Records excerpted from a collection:
- - - - -

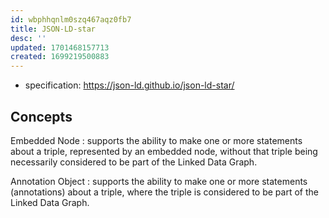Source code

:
 ```yaml
---
id: wbphhqnlm0szq467aqz0fb7
title: JSON-LD-star
desc: ''
updated: 1701468157713
created: 1699219500883
---
```


- specification: https://json-ld.github.io/json-ld-star/

## Concepts

Embedded Node
: supports the ability to make one or more statements about a triple, represented by an embedded node, without that triple being necessarily considered to be part of the Linked Data Graph.

Annotation Object
: supports the ability to make one or more statements (annotations) about a triple, where the triple is considered to be part of the Linked Data Graph.
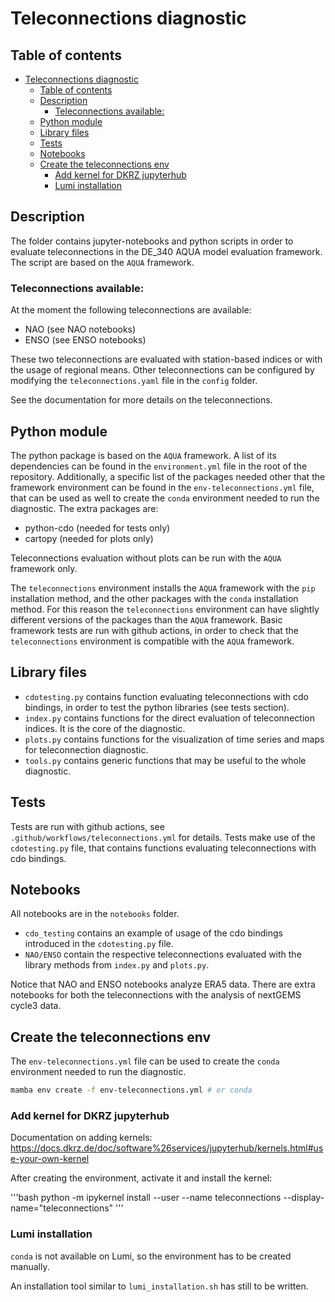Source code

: # Teleconnections diagnostic

## Table of contents

- [Teleconnections diagnostic](#teleconnections-diagnostic)
  - [Table of contents](#table-of-contents)
  - [Description](#description)
    - [Teleconnections available:](#teleconnections-available)
  - [Python module](#python-module)
  - [Library files](#library-files)
  - [Tests](#tests)
  - [Notebooks](#notebooks)
  - [Create the teleconnections env](#create-the-teleconnections-env)
    - [Add kernel for DKRZ jupyterhub](#add-kernel-for-dkrz-jupyterhub)
    - [Lumi installation](#lumi-installation)

## Description

The folder contains jupyter-notebooks and python scripts in order to evaluate teleconnections in the DE_340 AQUA model evaluation framework.
The script are based on the `AQUA` framework.

### Teleconnections available:

At the moment the following teleconnections are available:

- NAO (see NAO notebooks)
- ENSO (see ENSO notebooks)

These two teleconnections are evaluated with station-based indices or with the usage of regional means.
Other teleconnections can be configured by modifying the `teleconnections.yaml` file in the `config` folder.

See the documentation for more details on the teleconnections.

## Python module

The python package is based on the `AQUA` framework.
A list of its dependencies can be found in the `environment.yml` file in the root of the repository.
Additionally, a specific list of the packages needed other that the framework environment can be found in the `env-teleconnections.yml` file, that can be used as well to create the `conda` environment needed to run the diagnostic.
The extra packages are:
- python-cdo (needed for tests only)
- cartopy (needed for plots only)

Teleconnections evaluation without plots can be run with the `AQUA` framework only.

The `teleconnections` environment installs the `AQUA` framework with the `pip` installation method, and the other packages with the `conda` installation method.
For this reason the `teleconnections` environment can have slightly different versions of the packages than the `AQUA` framework. 
Basic framework tests are run with github actions, in order to check that the `teleconnections` environment is compatible with the `AQUA` framework.

## Library files

- `cdotesting.py` contains function evaluating teleconnections with cdo bindings, in order to test the python libraries (see tests section).
- `index.py` contains functions for the direct evaluation of teleconnection indices. It is the core of the diagnostic.
- `plots.py` contains functions for the visualization of time series and maps for teleconnection diagnostic.
- `tools.py` contains generic functions that may be useful to the whole diagnostic.

## Tests

Tests are run with github actions, see `.github/workflows/teleconnections.yml` for details.
Tests make use of the `cdotesting.py` file, that contains functions evaluating teleconnections with cdo bindings.

## Notebooks

All notebooks are in the `notebooks` folder.

- `cdo_testing` contains an example of usage of the cdo bindings introduced in the `cdotesting.py` file.
- `NAO/ENSO` contain the respective teleconnections evaluated with the library methods from `index.py` and `plots.py`.

Notice that NAO and ENSO notebooks analyze ERA5 data.
There are extra notebooks for both the teleconnections with the analysis of nextGEMS cycle3 data.

## Create the teleconnections env

The `env-teleconnections.yml` file can be used to create the `conda` environment needed to run the diagnostic.

```bash
mamba env create -f env-teleconnections.yml # or conda
```

### Add kernel for DKRZ jupyterhub

Documentation on adding kernels: https://docs.dkrz.de/doc/software%26services/jupyterhub/kernels.html#use-your-own-kernel

After creating the environment, activate it and install the kernel:

'''bash
python -m ipykernel install --user --name teleconnections --display-name="teleconnections"
'''

### Lumi installation

`conda` is not available on Lumi, so the environment has to be created manually.

An installation tool similar to `lumi_installation.sh` has still to be written.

- - - - -

ASSIGNED TASK → Nothing but the lines from the one holding "After creating the" to the end of the entries should be returned, each exactly as it stands.

RESULT FOR THIS EXERCISE →
After creating the environment, activate it and install the kernel:

'''bash
python -m ipykernel install --user --name teleconnections --display-name="teleconnections"
'''

### Lumi installation

`conda` is not available on Lumi, so the environment has to be created manually.

An installation tool similar to `lumi_installation.sh` has still to be written.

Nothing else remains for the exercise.